BP and its partners made a series of cost-cutting decisions that ultimately contributed to the oil spill that ravaged the Gulf of Mexico coast over the summer, the White House oil spill commission said on Wednesday.

In its final report on the causes of the largest offshore oil spill in U.S. history, the commission said BP and its collaborators on the doomed Macondo well had lacked a system to ensure their actions were safe.

Whether purposeful or not, many of the decisions that BP, Halliburton, and Transocean made that increased the risk of the Macondo blowout clearly saved those companies significant time (and money), the report said.

Created by President Barack Obama in the midst of the BP spill, the panel is the first government-sanctioned group to wrap up its probe of the causes of the drilling disaster.

Although the commission does not have the authority to establish policy or punish companies, its conclusions could have a bearing on future criminal and civil cases relating to the spill.

The commission's findings contradict its initial report released in November, which found no evidence that workers cut corners on the Macondo project to save money.

After receiving criticism for that finding, the panel later sought to clarify those comments, saying it did not mean companies involved with the accident had never sacrificed safety to save money.

A chart by the commission was later leaked by the media detailing decisions made while drilling the Macondo well that saved time, but increased risks.

Eventually, the panel made the document public and the final report included a similar chart.

Charged with guiding the future of offshore drilling, the commission will release its full review of the spill and its aftermath next week.

The conclusions released by the commission so far align with many previous comments from the panel, as well as the initial results of another major probe of the spill conducted by a scientific panel.

The commission's report ultimately blamed management failures for the April 20 explosion that ruptured the Macondo well and unleased millions of barrels of oil into the Gulf.

The commission also concluded the Gulf spill was not an isolated incident caused by rogue industry or government officials.

The root causes are systemic and, absent significant reform in both industry practices and government policies, might well recur, the report said.

Still, the report outlines major missteps by BP, as well as Halliburton, which oversaw cementing for the Macondo well, and Transocean, the owner and operator of the Deepwater Horizon rig.

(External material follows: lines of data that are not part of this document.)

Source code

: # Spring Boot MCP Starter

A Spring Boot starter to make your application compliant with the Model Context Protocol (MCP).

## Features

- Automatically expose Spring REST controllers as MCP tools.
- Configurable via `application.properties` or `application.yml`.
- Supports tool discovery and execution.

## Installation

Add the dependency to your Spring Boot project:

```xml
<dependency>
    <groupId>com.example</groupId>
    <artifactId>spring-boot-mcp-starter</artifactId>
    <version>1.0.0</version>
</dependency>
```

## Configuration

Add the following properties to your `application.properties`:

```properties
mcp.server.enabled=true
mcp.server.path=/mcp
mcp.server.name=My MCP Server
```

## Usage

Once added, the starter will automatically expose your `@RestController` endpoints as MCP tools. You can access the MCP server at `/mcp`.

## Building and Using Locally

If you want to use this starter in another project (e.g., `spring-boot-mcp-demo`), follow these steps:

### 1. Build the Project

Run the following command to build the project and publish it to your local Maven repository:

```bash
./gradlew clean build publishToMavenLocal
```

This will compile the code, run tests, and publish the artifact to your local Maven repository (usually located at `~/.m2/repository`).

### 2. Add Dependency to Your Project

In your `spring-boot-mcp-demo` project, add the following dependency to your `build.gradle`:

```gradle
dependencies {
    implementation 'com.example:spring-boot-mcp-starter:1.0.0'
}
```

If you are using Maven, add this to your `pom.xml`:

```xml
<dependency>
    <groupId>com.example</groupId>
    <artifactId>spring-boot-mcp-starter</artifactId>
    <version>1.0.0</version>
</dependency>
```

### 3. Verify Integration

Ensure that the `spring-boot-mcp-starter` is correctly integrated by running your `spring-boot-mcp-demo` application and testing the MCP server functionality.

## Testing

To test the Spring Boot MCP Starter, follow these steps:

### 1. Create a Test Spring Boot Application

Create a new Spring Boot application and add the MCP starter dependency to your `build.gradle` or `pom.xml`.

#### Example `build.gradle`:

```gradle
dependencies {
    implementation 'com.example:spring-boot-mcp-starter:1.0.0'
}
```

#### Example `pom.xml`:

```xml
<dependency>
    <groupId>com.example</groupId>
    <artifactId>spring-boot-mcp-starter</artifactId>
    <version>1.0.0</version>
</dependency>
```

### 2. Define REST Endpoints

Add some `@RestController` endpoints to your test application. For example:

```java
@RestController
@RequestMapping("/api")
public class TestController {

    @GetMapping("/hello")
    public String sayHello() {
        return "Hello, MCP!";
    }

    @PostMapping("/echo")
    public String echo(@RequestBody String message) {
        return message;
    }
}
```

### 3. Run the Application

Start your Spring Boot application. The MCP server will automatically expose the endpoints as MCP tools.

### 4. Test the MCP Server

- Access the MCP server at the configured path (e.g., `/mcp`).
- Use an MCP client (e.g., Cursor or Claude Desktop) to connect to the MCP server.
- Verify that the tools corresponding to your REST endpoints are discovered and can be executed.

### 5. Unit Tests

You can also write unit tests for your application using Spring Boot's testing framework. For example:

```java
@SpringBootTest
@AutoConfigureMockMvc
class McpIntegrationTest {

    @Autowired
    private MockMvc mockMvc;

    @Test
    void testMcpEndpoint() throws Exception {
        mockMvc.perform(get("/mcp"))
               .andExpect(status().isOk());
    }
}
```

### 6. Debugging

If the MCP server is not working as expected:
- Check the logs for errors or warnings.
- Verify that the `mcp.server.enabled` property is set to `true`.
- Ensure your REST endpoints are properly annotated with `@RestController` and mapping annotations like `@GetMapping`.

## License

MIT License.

For instance, BP is faulted for not using a cement bond log or another diagnostic tool to test the stability of the cementing on the well.

The report said BP's fundamental mistake was its failure to exercise caution before relying on the cement as a barrier to the flow of oil and gas up the well.

BP was also blasted for various decisions the company made as it attempted temporarily to abandon the Macondo well. BP's decision to displace mud in the riser pipe before setting a cement plug or another barrier unnecessarily and substantially increased the risk of a blowout, the report said.

The report reiterated its prior criticism of Halliburton's cement job on the project. Halliburton documents strongly suggest the company may have pumped cement into the well before receiving any test data that indicated it would be stable, the report said.

Transocean and BP were chided for lacking an internal procedure for interpreting negative pressure tests, which workers on the Deepwater Horizon rig misread.

In addition, Transocean failed to communicate to crew lessons the company learned from a similar incident on one of its rigs that almost led to an accident in the North Sea four months before the Macondo accident.

Government regulators lacked the authority, resources and expertise to prevent the companies' safety lapses, the commission said.